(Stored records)
──────

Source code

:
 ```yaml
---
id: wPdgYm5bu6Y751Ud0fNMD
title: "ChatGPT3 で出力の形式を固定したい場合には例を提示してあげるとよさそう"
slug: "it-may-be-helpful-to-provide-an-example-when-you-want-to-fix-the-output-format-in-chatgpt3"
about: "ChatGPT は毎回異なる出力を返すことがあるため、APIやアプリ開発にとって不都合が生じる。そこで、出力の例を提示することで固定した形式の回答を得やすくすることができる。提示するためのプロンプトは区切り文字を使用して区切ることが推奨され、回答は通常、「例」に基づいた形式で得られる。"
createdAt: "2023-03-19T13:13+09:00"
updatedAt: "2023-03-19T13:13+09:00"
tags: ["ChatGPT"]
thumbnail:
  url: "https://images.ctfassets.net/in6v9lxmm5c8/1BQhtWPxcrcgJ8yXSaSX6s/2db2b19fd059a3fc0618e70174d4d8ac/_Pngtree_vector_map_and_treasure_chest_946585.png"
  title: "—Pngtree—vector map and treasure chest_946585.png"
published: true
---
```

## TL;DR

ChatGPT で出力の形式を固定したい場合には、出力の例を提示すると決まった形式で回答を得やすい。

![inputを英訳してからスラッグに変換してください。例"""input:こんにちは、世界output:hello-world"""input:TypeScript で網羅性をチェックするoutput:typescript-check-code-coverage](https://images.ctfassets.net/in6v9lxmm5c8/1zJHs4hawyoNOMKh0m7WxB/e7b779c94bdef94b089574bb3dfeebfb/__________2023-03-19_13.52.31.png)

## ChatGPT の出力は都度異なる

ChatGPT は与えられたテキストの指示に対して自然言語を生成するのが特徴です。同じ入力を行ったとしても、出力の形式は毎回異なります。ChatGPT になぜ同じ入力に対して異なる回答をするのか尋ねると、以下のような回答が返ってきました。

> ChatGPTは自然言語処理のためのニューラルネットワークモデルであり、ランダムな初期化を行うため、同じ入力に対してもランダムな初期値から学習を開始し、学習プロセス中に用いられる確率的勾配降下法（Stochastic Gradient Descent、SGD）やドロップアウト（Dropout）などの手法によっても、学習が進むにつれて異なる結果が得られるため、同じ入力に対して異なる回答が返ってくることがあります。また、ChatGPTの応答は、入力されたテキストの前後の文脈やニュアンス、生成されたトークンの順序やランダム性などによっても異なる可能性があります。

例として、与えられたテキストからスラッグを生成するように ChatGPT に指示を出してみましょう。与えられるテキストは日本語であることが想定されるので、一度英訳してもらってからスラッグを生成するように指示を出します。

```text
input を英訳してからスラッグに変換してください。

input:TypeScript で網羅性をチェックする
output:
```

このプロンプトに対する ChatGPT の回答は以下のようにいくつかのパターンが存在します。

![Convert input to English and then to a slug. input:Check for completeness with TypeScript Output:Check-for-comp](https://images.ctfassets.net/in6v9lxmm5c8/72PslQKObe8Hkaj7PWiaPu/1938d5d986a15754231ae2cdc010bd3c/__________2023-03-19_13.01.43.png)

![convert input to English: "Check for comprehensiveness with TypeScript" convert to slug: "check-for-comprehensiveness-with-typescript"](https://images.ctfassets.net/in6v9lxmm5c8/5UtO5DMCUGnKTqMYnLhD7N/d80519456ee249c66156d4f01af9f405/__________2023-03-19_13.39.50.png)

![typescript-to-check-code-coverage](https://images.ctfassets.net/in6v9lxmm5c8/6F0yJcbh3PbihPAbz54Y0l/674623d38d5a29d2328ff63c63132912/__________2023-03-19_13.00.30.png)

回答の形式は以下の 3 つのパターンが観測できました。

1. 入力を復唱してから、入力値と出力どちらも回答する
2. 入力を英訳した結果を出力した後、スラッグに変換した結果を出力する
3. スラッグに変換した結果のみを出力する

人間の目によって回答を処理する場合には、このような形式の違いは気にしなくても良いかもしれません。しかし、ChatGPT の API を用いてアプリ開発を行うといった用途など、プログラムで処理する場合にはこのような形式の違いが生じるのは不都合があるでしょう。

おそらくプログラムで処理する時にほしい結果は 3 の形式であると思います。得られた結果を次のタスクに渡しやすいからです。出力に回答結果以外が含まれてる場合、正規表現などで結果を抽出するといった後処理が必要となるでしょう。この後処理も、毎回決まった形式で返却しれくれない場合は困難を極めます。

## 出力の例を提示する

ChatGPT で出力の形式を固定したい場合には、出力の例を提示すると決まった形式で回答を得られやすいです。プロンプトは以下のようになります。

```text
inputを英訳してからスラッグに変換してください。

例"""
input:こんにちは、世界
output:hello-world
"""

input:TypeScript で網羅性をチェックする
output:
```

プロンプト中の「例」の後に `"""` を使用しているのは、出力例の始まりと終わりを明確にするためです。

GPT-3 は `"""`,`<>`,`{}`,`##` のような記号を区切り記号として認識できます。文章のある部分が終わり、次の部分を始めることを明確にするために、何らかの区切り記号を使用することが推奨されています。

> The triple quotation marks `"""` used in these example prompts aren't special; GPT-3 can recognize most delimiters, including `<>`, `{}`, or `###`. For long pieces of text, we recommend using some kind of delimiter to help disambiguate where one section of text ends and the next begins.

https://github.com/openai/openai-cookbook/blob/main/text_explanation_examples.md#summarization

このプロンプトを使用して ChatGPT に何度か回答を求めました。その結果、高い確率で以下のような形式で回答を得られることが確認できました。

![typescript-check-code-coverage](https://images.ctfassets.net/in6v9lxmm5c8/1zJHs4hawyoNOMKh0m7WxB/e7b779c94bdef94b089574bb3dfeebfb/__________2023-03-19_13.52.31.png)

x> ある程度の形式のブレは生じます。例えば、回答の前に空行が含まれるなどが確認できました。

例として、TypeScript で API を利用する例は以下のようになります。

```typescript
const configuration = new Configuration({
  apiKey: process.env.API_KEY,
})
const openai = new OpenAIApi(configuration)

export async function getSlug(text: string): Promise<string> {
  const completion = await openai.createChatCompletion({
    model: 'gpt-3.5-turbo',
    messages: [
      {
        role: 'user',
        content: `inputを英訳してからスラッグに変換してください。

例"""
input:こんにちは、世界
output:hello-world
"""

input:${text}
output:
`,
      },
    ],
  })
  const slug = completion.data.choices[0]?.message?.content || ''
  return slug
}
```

──────

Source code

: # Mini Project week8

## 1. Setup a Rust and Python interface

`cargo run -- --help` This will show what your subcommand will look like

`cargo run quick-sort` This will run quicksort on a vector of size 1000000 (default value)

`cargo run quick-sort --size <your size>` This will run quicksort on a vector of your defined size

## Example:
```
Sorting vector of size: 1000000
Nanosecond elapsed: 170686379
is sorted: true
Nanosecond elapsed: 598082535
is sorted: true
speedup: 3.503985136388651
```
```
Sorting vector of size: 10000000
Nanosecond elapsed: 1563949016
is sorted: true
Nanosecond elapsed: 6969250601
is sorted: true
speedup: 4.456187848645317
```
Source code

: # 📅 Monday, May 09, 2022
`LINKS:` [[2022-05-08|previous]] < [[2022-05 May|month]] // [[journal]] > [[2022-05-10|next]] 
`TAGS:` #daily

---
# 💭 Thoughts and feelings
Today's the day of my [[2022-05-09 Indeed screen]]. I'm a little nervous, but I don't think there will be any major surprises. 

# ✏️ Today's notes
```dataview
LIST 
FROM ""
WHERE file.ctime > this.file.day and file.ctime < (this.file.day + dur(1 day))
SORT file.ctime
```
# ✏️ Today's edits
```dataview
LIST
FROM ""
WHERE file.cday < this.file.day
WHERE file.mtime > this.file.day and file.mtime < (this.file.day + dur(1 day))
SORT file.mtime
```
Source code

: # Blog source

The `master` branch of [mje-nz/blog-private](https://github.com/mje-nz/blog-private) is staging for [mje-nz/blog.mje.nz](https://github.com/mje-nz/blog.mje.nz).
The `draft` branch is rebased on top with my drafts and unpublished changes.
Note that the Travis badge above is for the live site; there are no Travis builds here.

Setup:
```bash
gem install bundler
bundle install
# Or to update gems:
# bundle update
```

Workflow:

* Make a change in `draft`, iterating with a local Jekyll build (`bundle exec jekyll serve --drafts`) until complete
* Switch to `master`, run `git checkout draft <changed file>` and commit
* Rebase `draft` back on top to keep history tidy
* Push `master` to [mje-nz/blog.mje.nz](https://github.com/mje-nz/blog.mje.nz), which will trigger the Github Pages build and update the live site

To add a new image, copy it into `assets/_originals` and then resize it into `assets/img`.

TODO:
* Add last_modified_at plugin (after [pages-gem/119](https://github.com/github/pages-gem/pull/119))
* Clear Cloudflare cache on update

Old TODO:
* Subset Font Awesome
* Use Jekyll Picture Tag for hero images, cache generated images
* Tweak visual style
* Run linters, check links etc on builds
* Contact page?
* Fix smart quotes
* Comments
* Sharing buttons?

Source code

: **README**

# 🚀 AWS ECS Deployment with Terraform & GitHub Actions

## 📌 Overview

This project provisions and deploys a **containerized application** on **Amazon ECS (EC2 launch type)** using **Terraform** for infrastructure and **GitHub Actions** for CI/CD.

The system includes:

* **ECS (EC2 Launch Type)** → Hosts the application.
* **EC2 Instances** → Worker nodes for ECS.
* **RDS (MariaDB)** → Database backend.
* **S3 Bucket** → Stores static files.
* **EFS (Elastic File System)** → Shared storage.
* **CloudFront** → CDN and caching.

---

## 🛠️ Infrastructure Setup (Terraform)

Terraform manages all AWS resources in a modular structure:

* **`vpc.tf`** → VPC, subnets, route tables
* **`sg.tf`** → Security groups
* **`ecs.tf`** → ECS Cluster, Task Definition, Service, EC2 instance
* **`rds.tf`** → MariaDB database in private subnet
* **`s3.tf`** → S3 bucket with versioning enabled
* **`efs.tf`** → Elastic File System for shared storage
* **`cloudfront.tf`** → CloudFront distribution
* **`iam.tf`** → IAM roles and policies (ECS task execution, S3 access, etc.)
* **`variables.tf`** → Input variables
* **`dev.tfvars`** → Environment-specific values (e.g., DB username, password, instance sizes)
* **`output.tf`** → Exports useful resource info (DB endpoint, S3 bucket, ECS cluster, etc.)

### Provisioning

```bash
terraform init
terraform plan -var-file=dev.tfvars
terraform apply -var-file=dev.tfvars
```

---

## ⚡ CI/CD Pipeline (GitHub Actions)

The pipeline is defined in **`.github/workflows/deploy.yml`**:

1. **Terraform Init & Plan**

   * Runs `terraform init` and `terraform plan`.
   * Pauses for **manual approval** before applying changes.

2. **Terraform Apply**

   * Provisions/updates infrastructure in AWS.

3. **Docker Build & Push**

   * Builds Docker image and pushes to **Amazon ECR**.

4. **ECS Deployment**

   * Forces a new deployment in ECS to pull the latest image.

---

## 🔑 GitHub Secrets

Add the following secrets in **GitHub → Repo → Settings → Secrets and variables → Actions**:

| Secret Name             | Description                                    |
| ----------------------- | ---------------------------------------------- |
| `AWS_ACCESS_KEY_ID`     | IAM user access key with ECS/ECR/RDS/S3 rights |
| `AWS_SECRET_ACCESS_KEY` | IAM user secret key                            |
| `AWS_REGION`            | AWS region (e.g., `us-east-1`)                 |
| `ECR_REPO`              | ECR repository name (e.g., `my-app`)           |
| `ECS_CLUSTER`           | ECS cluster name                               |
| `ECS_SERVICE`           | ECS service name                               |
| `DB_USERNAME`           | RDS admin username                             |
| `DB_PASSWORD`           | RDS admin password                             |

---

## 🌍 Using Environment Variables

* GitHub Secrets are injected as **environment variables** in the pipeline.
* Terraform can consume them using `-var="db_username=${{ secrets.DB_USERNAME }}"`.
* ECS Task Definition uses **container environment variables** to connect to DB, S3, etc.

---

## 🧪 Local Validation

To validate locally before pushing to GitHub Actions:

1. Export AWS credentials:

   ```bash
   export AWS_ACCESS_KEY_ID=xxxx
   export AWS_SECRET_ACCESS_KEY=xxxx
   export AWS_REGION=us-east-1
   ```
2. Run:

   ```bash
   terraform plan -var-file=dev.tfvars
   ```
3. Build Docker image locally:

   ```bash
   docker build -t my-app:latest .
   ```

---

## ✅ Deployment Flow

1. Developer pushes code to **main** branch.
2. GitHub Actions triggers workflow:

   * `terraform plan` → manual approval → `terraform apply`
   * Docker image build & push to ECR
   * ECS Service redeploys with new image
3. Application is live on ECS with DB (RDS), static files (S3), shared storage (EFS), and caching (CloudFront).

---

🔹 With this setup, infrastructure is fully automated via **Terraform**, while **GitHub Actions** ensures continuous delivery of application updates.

──────

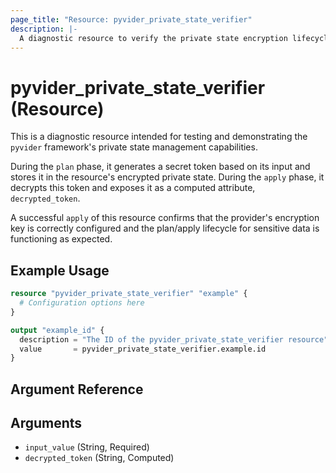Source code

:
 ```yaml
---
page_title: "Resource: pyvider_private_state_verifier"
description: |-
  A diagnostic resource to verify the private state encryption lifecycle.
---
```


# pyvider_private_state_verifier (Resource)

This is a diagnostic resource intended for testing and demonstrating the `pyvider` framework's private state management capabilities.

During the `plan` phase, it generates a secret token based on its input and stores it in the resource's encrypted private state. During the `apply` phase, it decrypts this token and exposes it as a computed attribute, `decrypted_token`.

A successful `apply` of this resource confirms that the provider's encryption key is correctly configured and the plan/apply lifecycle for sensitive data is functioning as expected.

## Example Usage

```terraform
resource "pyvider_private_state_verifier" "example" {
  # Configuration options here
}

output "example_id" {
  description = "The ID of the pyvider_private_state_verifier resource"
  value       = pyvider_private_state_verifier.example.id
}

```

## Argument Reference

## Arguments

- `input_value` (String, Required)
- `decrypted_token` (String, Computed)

──────

Every line of the data above that contains the word "draft" should be counted; please give the total alone.

4